KI…RI…KI…KIIIIIIIIIIIIIIIIIIIIIIIIIIII

Cantaba una y otra vez Rogelio el gallo jorobado de la granja. Pancho Carcacho salía presuroso del bodegón donde dormía con el resto de sus compañeros y saludaba con una gran sonrisa a su amigo emplumado.

-Hoy será un buen día, Rogelio. -Dijo Pancho al buen gallo que seguía en sus quehaceres mañaneros.
–Seguro lo será, Panchito, ¡buena suerte para hoy!

Pancho Carcacho es un pequeño tractor amarillo que junto a otros vehículos forman parte de la fuerza de trabajo del campo. Solo que Pancho, por ser tan chiquito, no le convocan tanto como él quisiera, y se tiene que conformar con acarrear algunas macetas de aquí para allá.

Sueña con surcar la tierra y levantar polvo a su paso, como sucede con el mayor de sus hermanos, Jacinto, encargado de preparar el terreno para la temporada de siembra.

Esa mañana, Pancho fue el primero en levantarse. Ya ayudaba a Hortensia la vaca a darle pastura a sus tres becerros para que crezcan sanos y grandes; los que agradecían con mugidos secuenciales la amabilidad de Pancho. Luego corría a los gallineros, y empujaba los sacos de semillas para alimentar a las gallinas que esperaban la intervención del pequeño al que daban las gracias con escandalosos cacareos.

Pero el día de Pancho terminaba en esas labores. Sabía que pronto saldrían los enormes remolques a trabajar en los sembradíos hasta que el eterno sol se ocultara cetrino detrás de los cerros.


Así que el pequeñito se hizo a un lado esperando que en cualquier momento salieran con sus poderoso pasos y rugidos, la maquinaria de trabajo. Esperó en silencio, pero nada pasó. Esperó de nuevo y nada volvió a pasar.

Entonces preocupado, regresó al bodegón donde todos se encontraban, y para su sorpresa, descubrió que todas las máquinas estaban enfermas y no podrían trabajar.

Ese fue el día tan ansiado de Pancho Carcacho. Se afanó en todas las tareas y demostró que ser el más pequeño, no le quitaba méritos ni fuerza para hacer un buen trabajo. Terminó la jornada cansado, pero inmensamente feliz.

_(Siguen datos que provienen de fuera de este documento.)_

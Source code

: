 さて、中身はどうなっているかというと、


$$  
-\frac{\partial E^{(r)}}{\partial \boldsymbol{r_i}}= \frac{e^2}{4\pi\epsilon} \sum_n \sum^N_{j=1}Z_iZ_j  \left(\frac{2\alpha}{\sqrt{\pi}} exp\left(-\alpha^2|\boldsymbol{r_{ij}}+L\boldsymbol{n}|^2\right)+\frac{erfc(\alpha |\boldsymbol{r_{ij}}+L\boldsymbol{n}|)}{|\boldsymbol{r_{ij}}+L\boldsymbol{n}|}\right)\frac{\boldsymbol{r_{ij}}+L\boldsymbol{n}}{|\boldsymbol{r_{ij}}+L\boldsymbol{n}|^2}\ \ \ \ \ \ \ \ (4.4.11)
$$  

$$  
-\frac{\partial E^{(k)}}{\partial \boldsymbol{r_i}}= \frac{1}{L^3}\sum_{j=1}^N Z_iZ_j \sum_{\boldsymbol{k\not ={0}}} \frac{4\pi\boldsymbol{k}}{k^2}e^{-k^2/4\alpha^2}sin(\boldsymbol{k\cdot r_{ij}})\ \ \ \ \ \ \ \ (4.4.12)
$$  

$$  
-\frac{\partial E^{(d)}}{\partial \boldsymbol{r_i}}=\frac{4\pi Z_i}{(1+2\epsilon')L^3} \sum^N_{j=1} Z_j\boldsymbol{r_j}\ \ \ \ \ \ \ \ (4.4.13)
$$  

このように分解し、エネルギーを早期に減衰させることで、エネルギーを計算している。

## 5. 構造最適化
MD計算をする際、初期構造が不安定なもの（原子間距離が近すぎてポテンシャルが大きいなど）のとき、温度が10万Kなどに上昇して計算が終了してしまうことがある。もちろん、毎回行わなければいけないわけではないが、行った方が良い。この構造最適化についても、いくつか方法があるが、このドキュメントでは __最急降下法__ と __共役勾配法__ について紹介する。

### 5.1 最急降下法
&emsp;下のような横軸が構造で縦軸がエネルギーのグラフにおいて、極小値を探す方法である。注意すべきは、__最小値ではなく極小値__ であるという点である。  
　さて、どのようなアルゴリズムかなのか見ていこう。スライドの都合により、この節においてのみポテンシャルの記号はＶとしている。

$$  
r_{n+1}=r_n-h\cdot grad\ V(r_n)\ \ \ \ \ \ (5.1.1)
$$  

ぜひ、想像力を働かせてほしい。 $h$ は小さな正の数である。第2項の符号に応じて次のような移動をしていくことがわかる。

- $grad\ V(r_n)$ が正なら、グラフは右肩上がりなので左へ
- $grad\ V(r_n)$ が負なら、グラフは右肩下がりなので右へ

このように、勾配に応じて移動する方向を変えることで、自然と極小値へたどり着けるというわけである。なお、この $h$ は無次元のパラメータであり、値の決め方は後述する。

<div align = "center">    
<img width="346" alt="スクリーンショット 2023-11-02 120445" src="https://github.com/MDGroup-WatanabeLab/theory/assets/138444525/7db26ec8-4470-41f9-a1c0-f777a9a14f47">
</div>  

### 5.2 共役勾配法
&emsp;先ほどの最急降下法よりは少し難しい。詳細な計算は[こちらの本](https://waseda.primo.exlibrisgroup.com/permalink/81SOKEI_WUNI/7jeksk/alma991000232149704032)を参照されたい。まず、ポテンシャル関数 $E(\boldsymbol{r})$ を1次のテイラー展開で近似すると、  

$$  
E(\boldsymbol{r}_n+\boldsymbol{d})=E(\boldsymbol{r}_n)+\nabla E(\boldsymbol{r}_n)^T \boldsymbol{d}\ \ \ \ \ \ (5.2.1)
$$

Y desde aquel día, Pancho formó parte del equipo de maquinarias que trabajaban los campos.

Bailarina

Es esbelta. Delgada como ninguna. Lleva un vestido color rosa. Tan pegado a su cuerpo que casi se desvanece. Su piel tiene un color casi transparente. Está ahí, siempre lista para bailar.
Su cara está un poco ladeada y lleva el cabello recogido sobre su cabeza. Es café como el chocolate. Sus ojos son grandes. Con un brillo pizpireto dibujado en las pupilas.

La pose que toma es un tanto curiosa. Levanta ligeramente un pie. Es como si lo hiciera por instinto. Levanta su pie cuando cree que ve pasar un cangrejo juguetón debajo de su zapatilla.
Siempre sonríe. Pareciera que no conoce de penas. Parece que la felicidad se quedó a vivir en su frágil cuerpecito. No le importa estar sitiada en ese pedestal. No finge ser feliz. Solo es feliz.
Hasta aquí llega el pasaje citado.